Work to complete — Search the data for the word "запись" and copy every line that contains it.

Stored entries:
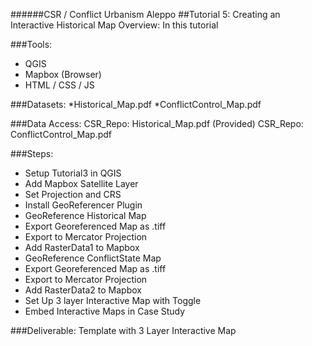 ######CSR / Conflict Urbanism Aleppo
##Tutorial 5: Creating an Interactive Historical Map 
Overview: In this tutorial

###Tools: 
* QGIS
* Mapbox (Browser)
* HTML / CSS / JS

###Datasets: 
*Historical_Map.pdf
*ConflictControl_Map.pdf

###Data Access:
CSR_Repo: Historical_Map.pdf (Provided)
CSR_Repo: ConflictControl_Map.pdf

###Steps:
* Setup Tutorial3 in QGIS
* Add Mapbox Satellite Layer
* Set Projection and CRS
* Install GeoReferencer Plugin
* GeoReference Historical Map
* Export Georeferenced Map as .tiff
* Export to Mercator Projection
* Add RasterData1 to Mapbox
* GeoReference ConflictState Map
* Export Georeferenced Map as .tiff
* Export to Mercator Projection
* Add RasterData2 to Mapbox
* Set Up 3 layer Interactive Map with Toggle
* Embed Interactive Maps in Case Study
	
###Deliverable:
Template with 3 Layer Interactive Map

==

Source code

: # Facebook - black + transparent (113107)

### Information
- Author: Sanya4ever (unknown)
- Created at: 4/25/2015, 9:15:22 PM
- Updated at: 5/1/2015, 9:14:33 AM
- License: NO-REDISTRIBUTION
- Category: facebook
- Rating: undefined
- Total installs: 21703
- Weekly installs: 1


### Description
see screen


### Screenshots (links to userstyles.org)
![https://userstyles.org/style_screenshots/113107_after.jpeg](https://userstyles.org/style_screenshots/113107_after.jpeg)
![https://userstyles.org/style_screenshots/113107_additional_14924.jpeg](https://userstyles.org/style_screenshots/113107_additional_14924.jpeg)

...

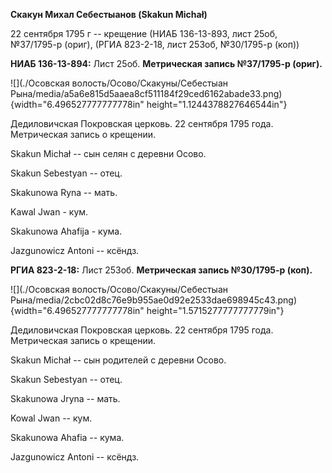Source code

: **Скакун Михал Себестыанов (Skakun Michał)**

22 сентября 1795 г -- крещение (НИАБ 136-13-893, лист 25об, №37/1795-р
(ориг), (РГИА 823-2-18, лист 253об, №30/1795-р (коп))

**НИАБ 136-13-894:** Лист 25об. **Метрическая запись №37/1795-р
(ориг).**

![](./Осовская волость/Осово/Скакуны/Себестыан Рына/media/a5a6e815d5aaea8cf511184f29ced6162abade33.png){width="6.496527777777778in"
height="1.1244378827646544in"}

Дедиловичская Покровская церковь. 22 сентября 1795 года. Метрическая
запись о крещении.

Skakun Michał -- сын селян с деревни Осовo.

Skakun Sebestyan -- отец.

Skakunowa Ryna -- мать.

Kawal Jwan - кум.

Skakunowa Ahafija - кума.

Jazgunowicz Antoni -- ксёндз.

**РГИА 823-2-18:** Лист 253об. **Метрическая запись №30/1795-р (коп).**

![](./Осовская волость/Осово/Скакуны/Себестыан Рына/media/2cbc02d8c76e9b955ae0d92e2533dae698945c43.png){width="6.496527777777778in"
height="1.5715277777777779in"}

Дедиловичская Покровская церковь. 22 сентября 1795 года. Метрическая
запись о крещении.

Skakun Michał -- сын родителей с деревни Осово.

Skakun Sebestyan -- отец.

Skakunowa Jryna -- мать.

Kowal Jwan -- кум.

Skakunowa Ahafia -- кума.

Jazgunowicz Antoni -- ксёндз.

Result for this task —
**НИАБ 136-13-894:** Лист 25об. **Метрическая запись №37/1795-р
запись о крещении.
**РГИА 823-2-18:** Лист 253об. **Метрическая запись №30/1795-р (коп).**
запись о крещении.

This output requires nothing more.